Segment Open

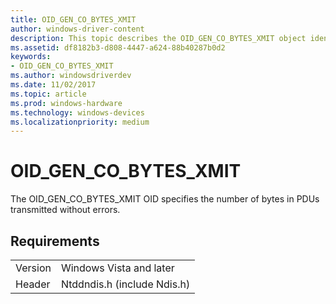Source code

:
 ```yaml
---
title: OID_GEN_CO_BYTES_XMIT
author: windows-driver-content
description: This topic describes the OID_GEN_CO_BYTES_XMIT object identifier (OID).
ms.assetid: df8182b3-d808-4447-a624-88b40287b0d2
keywords:
- OID_GEN_CO_BYTES_XMIT
ms.author: windowsdriverdev
ms.date: 11/02/2017
ms.topic: article
ms.prod: windows-hardware
ms.technology: windows-devices
ms.localizationpriority: medium
---
```


# OID_GEN_CO_BYTES_XMIT

The OID_GEN_CO_BYTES_XMIT OID specifies the number of bytes in PDUs transmitted without errors.

## Requirements

| | |
| --- | --- |
| Version | Windows Vista and later |
| Header | Ntddndis.h (include Ndis.h) |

Segment Closed

# TASK BRIEF:
Every entry above is to be repeated word for word, with all pictures omitted.

# ANSWER BOX:
Source code

:
 ```yaml
---
title: OID_GEN_CO_BYTES_XMIT
author: windows-driver-content
description: This topic describes the OID_GEN_CO_BYTES_XMIT object identifier (OID).
ms.assetid: df8182b3-d808-4447-a624-88b40287b0d2
keywords:
- OID_GEN_CO_BYTES_XMIT
ms.author: windowsdriverdev
ms.date: 11/02/2017
ms.topic: article
ms.prod: windows-hardware
ms.technology: windows-devices
ms.localizationpriority: medium
---
```


# OID_GEN_CO_BYTES_XMIT

The OID_GEN_CO_BYTES_XMIT OID specifies the number of bytes in PDUs transmitted without errors.

## Requirements

| | |
| --- | --- |
| Version | Windows Vista and later |
| Header | Ntddndis.h (include Ndis.h) |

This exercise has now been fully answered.